- TASK STATEMENT -
Wherever a line below holds the word "worden", copy that line.

Source texts of formatted documents:
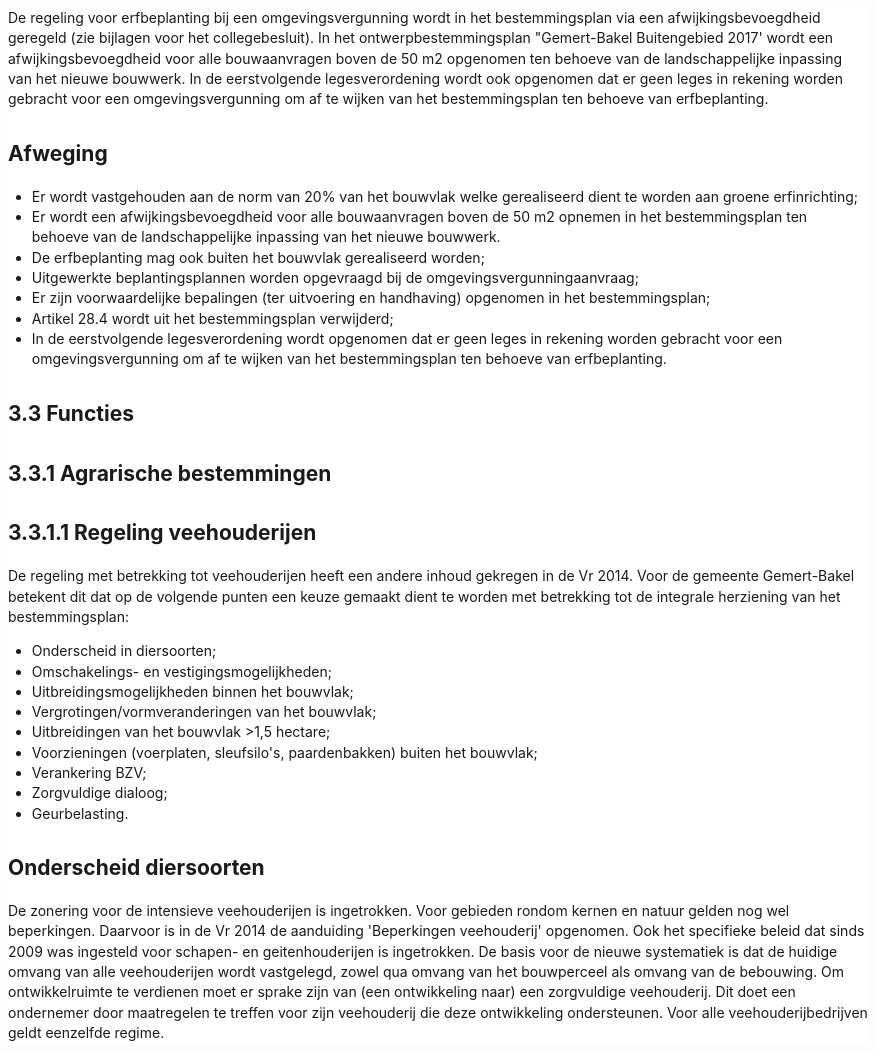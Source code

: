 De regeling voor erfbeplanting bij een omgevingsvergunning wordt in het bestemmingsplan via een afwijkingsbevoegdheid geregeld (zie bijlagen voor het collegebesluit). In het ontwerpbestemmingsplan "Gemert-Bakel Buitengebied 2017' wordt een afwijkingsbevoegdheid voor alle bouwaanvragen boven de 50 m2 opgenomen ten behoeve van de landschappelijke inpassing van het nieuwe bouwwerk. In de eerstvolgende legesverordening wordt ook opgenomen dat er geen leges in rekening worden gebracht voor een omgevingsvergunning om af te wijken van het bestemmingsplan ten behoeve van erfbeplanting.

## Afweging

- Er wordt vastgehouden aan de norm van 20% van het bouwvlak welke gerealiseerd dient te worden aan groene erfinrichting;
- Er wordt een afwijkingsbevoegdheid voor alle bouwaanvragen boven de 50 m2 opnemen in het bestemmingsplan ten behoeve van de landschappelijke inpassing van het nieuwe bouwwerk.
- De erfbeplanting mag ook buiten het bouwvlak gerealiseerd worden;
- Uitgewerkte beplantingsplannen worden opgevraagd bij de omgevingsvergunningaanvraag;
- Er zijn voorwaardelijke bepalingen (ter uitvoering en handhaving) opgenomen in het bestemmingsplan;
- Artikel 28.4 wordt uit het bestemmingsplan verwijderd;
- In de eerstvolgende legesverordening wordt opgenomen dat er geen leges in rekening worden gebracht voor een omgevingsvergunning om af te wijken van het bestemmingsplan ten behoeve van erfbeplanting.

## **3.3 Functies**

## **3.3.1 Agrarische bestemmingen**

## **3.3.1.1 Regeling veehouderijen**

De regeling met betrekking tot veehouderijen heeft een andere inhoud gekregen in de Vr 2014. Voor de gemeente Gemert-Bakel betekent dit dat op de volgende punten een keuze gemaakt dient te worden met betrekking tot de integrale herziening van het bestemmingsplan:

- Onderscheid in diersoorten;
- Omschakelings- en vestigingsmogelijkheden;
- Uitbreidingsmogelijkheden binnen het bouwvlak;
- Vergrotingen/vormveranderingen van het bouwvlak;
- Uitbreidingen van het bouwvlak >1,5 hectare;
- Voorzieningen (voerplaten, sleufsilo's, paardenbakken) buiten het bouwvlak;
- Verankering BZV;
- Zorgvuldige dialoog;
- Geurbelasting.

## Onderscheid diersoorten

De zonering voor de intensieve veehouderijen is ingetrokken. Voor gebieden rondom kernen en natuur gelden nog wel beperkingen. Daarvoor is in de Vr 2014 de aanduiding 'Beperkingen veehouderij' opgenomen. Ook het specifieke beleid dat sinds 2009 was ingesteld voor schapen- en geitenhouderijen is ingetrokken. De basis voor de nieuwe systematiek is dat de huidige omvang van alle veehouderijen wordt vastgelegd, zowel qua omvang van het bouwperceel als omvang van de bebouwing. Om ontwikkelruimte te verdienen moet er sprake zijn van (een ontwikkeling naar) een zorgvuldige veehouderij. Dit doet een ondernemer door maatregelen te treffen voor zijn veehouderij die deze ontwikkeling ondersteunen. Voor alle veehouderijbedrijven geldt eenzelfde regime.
...
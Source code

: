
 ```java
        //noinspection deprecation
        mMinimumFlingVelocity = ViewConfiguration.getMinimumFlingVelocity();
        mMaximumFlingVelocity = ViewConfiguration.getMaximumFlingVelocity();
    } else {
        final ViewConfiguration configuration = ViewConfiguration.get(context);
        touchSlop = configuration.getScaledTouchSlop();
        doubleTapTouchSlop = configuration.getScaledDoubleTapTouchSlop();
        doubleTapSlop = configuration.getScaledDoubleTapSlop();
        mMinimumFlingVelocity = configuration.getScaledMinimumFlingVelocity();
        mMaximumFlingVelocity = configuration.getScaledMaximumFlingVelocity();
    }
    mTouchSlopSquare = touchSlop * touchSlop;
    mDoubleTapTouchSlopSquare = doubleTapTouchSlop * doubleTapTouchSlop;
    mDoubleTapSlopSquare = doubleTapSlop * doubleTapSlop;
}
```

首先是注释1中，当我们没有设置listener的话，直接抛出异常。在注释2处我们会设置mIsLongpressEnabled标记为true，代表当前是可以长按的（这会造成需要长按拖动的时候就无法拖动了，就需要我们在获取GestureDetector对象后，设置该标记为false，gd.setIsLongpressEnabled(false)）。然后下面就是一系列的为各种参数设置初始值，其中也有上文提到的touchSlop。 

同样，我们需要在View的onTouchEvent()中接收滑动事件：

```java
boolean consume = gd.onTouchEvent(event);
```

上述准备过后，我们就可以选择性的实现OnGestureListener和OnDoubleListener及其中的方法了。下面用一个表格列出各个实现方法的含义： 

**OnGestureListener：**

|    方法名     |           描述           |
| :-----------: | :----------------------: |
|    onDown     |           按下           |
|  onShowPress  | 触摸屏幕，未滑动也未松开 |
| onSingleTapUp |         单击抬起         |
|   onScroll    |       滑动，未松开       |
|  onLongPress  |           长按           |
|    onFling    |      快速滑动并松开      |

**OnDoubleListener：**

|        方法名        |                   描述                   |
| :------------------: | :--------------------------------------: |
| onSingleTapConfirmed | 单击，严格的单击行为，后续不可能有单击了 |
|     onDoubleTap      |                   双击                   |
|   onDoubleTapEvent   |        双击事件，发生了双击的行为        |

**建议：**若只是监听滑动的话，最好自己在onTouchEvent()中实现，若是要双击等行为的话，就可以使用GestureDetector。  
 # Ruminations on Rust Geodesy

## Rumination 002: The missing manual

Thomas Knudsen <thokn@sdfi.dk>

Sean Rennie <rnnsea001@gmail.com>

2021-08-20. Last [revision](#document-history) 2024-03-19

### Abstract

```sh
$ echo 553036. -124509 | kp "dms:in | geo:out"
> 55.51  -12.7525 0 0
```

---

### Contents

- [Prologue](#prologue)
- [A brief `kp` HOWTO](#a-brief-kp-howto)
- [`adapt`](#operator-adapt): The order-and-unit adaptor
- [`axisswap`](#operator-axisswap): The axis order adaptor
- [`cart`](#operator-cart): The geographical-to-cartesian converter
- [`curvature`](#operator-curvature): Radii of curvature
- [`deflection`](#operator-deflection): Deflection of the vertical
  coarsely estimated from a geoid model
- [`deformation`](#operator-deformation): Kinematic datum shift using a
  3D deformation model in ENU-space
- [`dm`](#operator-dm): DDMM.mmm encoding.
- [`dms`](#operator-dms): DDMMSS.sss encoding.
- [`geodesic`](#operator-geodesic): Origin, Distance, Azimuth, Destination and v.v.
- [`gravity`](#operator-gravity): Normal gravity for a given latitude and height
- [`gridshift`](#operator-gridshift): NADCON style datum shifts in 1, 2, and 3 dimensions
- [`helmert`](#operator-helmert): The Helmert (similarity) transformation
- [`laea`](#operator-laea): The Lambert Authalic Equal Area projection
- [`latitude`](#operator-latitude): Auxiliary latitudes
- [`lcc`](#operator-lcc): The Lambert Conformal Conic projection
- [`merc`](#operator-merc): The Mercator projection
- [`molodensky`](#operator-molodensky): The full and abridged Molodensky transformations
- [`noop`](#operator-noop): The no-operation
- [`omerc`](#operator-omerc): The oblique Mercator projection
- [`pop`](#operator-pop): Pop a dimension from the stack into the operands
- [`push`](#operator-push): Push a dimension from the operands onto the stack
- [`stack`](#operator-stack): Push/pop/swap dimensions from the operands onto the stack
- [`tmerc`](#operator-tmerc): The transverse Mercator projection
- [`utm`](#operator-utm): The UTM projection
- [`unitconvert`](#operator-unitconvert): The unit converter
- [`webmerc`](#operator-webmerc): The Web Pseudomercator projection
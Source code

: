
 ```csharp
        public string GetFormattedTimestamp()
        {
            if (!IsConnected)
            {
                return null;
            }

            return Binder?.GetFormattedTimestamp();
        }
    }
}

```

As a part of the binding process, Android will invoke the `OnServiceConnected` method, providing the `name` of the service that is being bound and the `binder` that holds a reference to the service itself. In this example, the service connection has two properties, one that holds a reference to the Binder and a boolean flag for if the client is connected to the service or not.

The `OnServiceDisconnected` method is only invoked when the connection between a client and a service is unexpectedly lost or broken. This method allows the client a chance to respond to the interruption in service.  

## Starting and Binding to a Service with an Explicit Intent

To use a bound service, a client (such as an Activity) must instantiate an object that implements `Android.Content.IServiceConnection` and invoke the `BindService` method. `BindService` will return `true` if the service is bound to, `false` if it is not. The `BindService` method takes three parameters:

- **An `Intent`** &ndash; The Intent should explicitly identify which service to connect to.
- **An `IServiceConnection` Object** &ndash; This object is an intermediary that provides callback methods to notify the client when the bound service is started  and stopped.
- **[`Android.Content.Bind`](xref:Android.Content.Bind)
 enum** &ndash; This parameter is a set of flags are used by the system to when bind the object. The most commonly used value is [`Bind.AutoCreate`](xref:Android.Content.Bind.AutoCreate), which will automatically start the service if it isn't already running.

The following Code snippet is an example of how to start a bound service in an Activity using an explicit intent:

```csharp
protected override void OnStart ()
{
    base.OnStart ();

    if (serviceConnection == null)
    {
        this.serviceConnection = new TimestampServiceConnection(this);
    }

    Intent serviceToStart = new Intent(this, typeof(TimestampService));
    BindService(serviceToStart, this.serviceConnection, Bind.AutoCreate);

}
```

- RESPONSE AREA -
: De regeling voor erfbeplanting bij een omgevingsvergunning wordt in het bestemmingsplan via een afwijkingsbevoegdheid geregeld (zie bijlagen voor het collegebesluit). In het ontwerpbestemmingsplan "Gemert-Bakel Buitengebied 2017' wordt een afwijkingsbevoegdheid voor alle bouwaanvragen boven de 50 m2 opgenomen ten behoeve van de landschappelijke inpassing van het nieuwe bouwwerk. In de eerstvolgende legesverordening wordt ook opgenomen dat er geen leges in rekening worden gebracht voor een omgevingsvergunning om af te wijken van het bestemmingsplan ten behoeve van erfbeplanting.
- Er wordt vastgehouden aan de norm van 20% van het bouwvlak welke gerealiseerd dient te worden aan groene erfinrichting;
- De erfbeplanting mag ook buiten het bouwvlak gerealiseerd worden;
- Uitgewerkte beplantingsplannen worden opgevraagd bij de omgevingsvergunningaanvraag;
- In de eerstvolgende legesverordening wordt opgenomen dat er geen leges in rekening worden gebracht voor een omgevingsvergunning om af te wijken van het bestemmingsplan ten behoeve van erfbeplanting.
De regeling met betrekking tot veehouderijen heeft een andere inhoud gekregen in de Vr 2014. Voor de gemeente Gemert-Bakel betekent dit dat op de volgende punten een keuze gemaakt dient te worden met betrekking tot de integrale herziening van het bestemmingsplan:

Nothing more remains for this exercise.